Stored records
+++

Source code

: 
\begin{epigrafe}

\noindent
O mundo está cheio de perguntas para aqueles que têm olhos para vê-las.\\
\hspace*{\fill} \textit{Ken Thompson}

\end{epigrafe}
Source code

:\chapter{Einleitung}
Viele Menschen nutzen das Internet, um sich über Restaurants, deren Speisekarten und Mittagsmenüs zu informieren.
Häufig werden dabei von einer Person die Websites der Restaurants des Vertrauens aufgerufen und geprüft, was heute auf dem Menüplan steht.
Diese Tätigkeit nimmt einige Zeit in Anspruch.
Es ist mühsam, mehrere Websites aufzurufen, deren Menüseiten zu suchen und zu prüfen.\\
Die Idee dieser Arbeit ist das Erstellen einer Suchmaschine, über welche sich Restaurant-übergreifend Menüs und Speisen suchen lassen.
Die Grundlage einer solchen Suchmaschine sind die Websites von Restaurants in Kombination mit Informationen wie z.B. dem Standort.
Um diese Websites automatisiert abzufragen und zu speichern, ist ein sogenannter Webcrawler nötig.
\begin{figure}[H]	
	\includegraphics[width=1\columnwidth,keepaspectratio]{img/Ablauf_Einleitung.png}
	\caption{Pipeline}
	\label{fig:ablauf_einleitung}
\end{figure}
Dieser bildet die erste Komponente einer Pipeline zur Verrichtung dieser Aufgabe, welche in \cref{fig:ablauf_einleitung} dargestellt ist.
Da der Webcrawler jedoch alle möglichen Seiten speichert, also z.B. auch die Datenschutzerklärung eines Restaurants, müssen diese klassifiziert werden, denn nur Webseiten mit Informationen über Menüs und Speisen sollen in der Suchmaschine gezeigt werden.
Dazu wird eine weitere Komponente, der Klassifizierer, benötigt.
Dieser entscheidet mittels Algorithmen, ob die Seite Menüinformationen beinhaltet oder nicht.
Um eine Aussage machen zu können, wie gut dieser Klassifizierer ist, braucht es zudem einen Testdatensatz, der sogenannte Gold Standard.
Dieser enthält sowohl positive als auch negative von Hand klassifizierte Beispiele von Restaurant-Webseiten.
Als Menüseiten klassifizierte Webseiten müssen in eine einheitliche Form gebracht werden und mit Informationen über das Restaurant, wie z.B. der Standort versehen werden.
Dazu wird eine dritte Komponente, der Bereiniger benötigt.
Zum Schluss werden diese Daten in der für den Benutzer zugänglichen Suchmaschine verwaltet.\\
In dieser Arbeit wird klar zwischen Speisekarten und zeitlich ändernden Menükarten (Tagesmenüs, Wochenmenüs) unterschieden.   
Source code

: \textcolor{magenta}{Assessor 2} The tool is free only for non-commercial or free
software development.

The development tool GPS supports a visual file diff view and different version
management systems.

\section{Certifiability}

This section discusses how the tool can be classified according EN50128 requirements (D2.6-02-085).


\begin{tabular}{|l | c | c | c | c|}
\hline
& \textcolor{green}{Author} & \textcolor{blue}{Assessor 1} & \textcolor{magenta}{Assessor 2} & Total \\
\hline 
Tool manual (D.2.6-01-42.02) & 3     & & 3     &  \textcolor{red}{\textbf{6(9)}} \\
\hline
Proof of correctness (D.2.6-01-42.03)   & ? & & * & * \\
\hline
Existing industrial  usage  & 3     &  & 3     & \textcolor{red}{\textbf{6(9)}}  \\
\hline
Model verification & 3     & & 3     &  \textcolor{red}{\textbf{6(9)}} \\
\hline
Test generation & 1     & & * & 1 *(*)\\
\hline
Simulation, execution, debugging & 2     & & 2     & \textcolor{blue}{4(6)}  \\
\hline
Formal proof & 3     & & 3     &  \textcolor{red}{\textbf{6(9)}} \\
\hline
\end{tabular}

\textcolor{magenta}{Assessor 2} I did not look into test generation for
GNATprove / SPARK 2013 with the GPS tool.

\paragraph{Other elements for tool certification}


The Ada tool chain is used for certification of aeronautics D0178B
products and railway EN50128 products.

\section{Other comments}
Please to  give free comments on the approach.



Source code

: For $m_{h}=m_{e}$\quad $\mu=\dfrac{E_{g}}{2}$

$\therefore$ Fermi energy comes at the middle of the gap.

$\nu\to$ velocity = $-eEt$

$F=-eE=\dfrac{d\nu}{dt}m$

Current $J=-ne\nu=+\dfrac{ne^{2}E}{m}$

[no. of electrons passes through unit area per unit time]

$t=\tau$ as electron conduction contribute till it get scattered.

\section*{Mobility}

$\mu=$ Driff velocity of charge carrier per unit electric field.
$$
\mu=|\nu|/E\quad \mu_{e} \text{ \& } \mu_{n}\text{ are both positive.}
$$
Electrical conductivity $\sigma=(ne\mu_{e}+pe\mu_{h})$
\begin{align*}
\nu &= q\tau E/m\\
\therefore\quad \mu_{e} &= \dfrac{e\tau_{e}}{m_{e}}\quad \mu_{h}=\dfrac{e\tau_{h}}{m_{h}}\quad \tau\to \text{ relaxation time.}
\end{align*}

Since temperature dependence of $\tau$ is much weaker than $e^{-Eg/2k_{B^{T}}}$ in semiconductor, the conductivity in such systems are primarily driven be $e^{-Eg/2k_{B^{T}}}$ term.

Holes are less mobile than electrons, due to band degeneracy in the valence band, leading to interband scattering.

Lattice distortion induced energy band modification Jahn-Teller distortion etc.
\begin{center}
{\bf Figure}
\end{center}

+++

# Task details:
Return all of the entries above exactly as they stand.

# Answer to this exercise:
Source code

: 
\begin{epigrafe}

\noindent
O mundo está cheio de perguntas para aqueles que têm olhos para vê-las.\\
\hspace*{\fill} \textit{Ken Thompson}

\end{epigrafe}
Source code

:\chapter{Einleitung}
Viele Menschen nutzen das Internet, um sich über Restaurants, deren Speisekarten und Mittagsmenüs zu informieren.
Häufig werden dabei von einer Person die Websites der Restaurants des Vertrauens aufgerufen und geprüft, was heute auf dem Menüplan steht.
Diese Tätigkeit nimmt einige Zeit in Anspruch.
Es ist mühsam, mehrere Websites aufzurufen, deren Menüseiten zu suchen und zu prüfen.\\
Die Idee dieser Arbeit ist das Erstellen einer Suchmaschine, über welche sich Restaurant-übergreifend Menüs und Speisen suchen lassen.
Die Grundlage einer solchen Suchmaschine sind die Websites von Restaurants in Kombination mit Informationen wie z.B. dem Standort.
Um diese Websites automatisiert abzufragen und zu speichern, ist ein sogenannter Webcrawler nötig.
\begin{figure}[H]	
	\includegraphics[width=1\columnwidth,keepaspectratio]{img/Ablauf_Einleitung.png}
	\caption{Pipeline}
	\label{fig:ablauf_einleitung}
\end{figure}
Dieser bildet die erste Komponente einer Pipeline zur Verrichtung dieser Aufgabe, welche in \cref{fig:ablauf_einleitung} dargestellt ist.
Da der Webcrawler jedoch alle möglichen Seiten speichert, also z.B. auch die Datenschutzerklärung eines Restaurants, müssen diese klassifiziert werden, denn nur Webseiten mit Informationen über Menüs und Speisen sollen in der Suchmaschine gezeigt werden.
Dazu wird eine weitere Komponente, der Klassifizierer, benötigt.
Dieser entscheidet mittels Algorithmen, ob die Seite Menüinformationen beinhaltet oder nicht.
Um eine Aussage machen zu können, wie gut dieser Klassifizierer ist, braucht es zudem einen Testdatensatz, der sogenannte Gold Standard.
Dieser enthält sowohl positive als auch negative von Hand klassifizierte Beispiele von Restaurant-Webseiten.
Als Menüseiten klassifizierte Webseiten müssen in eine einheitliche Form gebracht werden und mit Informationen über das Restaurant, wie z.B. der Standort versehen werden.
Dazu wird eine dritte Komponente, der Bereiniger benötigt.
Zum Schluss werden diese Daten in der für den Benutzer zugänglichen Suchmaschine verwaltet.\\
In dieser Arbeit wird klar zwischen Speisekarten und zeitlich ändernden Menükarten (Tagesmenüs, Wochenmenüs) unterschieden.   
Source code

: \textcolor{magenta}{Assessor 2} The tool is free only for non-commercial or free
software development.

The development tool GPS supports a visual file diff view and different version
management systems.

\section{Certifiability}

This section discusses how the tool can be classified according EN50128 requirements (D2.6-02-085).


\begin{tabular}{|l | c | c | c | c|}
\hline
& \textcolor{green}{Author} & \textcolor{blue}{Assessor 1} & \textcolor{magenta}{Assessor 2} & Total \\
\hline 
Tool manual (D.2.6-01-42.02) & 3     & & 3     &  \textcolor{red}{\textbf{6(9)}} \\
\hline
Proof of correctness (D.2.6-01-42.03)   & ? & & * & * \\
\hline
Existing industrial  usage  & 3     &  & 3     & \textcolor{red}{\textbf{6(9)}}  \\
\hline
Model verification & 3     & & 3     &  \textcolor{red}{\textbf{6(9)}} \\
\hline
Test generation & 1     & & * & 1 *(*)\\
\hline
Simulation, execution, debugging & 2     & & 2     & \textcolor{blue}{4(6)}  \\
\hline
Formal proof & 3     & & 3     &  \textcolor{red}{\textbf{6(9)}} \\
\hline
\end{tabular}

\textcolor{magenta}{Assessor 2} I did not look into test generation for
GNATprove / SPARK 2013 with the GPS tool.

\paragraph{Other elements for tool certification}


The Ada tool chain is used for certification of aeronautics D0178B
products and railway EN50128 products.

\section{Other comments}
Please to  give free comments on the approach.



Source code

: For $m_{h}=m_{e}$\quad $\mu=\dfrac{E_{g}}{2}$

$\therefore$ Fermi energy comes at the middle of the gap.

$\nu\to$ velocity = $-eEt$

$F=-eE=\dfrac{d\nu}{dt}m$

Current $J=-ne\nu=+\dfrac{ne^{2}E}{m}$

[no. of electrons passes through unit area per unit time]

$t=\tau$ as electron conduction contribute till it get scattered.

\section*{Mobility}

$\mu=$ Driff velocity of charge carrier per unit electric field.
$$
\mu=|\nu|/E\quad \mu_{e} \text{ \& } \mu_{n}\text{ are both positive.}
$$
Electrical conductivity $\sigma=(ne\mu_{e}+pe\mu_{h})$
\begin{align*}
\nu &= q\tau E/m\\
\therefore\quad \mu_{e} &= \dfrac{e\tau_{e}}{m_{e}}\quad \mu_{h}=\dfrac{e\tau_{h}}{m_{h}}\quad \tau\to \text{ relaxation time.}
\end{align*}

Since temperature dependence of $\tau$ is much weaker than $e^{-Eg/2k_{B^{T}}}$ in semiconductor, the conductivity in such systems are primarily driven be $e^{-Eg/2k_{B^{T}}}$ term.

Holes are less mobile than electrons, due to band degeneracy in the valence band, leading to interband scattering.

Lattice distortion induced energy band modification Jahn-Teller distortion etc.
\begin{center}
{\bf Figure}
\end{center}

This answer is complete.